▸ Task objective: Extract each line of the data below exactly as written.

▸ Dataset entries:
[Start of section]
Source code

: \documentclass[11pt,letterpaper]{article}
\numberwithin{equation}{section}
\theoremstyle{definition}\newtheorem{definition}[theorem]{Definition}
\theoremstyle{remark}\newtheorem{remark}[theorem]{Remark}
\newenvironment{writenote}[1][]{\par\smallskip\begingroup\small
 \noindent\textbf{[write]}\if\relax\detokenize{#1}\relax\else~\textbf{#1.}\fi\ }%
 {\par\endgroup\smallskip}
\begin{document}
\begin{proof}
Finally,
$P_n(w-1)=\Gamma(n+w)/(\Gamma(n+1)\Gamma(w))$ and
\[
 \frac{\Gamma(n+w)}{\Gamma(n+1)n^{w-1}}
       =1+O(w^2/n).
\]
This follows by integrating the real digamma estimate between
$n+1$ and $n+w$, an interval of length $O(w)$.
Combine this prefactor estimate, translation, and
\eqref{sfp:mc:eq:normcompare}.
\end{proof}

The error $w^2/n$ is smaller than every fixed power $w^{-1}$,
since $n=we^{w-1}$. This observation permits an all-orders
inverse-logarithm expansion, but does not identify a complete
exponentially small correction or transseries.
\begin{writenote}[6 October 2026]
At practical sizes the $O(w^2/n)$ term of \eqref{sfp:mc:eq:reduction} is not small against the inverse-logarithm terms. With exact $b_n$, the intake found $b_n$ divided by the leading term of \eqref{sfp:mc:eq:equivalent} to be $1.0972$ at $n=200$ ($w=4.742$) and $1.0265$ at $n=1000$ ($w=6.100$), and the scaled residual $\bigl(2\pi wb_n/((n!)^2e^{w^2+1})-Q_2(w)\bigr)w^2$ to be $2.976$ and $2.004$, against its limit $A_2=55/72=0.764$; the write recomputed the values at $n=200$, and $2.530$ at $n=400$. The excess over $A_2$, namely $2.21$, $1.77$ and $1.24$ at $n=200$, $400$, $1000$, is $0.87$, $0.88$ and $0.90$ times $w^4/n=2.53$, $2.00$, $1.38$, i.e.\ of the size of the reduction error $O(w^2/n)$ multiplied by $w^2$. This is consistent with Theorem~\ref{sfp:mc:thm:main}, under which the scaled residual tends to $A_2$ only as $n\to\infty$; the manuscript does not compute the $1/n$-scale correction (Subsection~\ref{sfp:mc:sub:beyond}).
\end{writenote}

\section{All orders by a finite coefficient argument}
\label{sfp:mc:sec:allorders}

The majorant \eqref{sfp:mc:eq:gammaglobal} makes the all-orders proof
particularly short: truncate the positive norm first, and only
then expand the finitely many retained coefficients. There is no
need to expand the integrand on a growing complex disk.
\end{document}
[End of section]
▸ Exercise response:
Source code

: \documentclass[11pt,letterpaper]{article}
\numberwithin{equation}{section}
\theoremstyle{definition}\newtheorem{definition}[theorem]{Definition}
\theoremstyle{remark}\newtheorem{remark}[theorem]{Remark}
\newenvironment{writenote}[1][]{\par\smallskip\begingroup\small
 \noindent\textbf{[write]}\if\relax\detokenize{#1}\relax\else~\textbf{#1.}\fi\ }%
 {\par\endgroup\smallskip}
\begin{document}
\begin{proof}
Finally,
$P_n(w-1)=\Gamma(n+w)/(\Gamma(n+1)\Gamma(w))$ and
\[
 \frac{\Gamma(n+w)}{\Gamma(n+1)n^{w-1}}
       =1+O(w^2/n).
\]
This follows by integrating the real digamma estimate between
$n+1$ and $n+w$, an interval of length $O(w)$.
Combine this prefactor estimate, translation, and
\eqref{sfp:mc:eq:normcompare}.
\end{proof}

The error $w^2/n$ is smaller than every fixed power $w^{-1}$,
since $n=we^{w-1}$. This observation permits an all-orders
inverse-logarithm expansion, but does not identify a complete
exponentially small correction or transseries.
\begin{writenote}[6 October 2026]
At practical sizes the $O(w^2/n)$ term of \eqref{sfp:mc:eq:reduction} is not small against the inverse-logarithm terms. With exact $b_n$, the intake found $b_n$ divided by the leading term of \eqref{sfp:mc:eq:equivalent} to be $1.0972$ at $n=200$ ($w=4.742$) and $1.0265$ at $n=1000$ ($w=6.100$), and the scaled residual $\bigl(2\pi wb_n/((n!)^2e^{w^2+1})-Q_2(w)\bigr)w^2$ to be $2.976$ and $2.004$, against its limit $A_2=55/72=0.764$; the write recomputed the values at $n=200$, and $2.530$ at $n=400$. The excess over $A_2$, namely $2.21$, $1.77$ and $1.24$ at $n=200$, $400$, $1000$, is $0.87$, $0.88$ and $0.90$ times $w^4/n=2.53$, $2.00$, $1.38$, i.e.\ of the size of the reduction error $O(w^2/n)$ multiplied by $w^2$. This is consistent with Theorem~\ref{sfp:mc:thm:main}, under which the scaled residual tends to $A_2$ only as $n\to\infty$; the manuscript does not compute the $1/n$-scale correction (Subsection~\ref{sfp:mc:sub:beyond}).
\end{writenote}

\section{All orders by a finite coefficient argument}
\label{sfp:mc:sec:allorders}

The majorant \eqref{sfp:mc:eq:gammaglobal} makes the all-orders proof
particularly short: truncate the positive norm first, and only
then expand the finitely many retained coefficients. There is no
need to expand the integrand on a growing complex disk.
\end{document}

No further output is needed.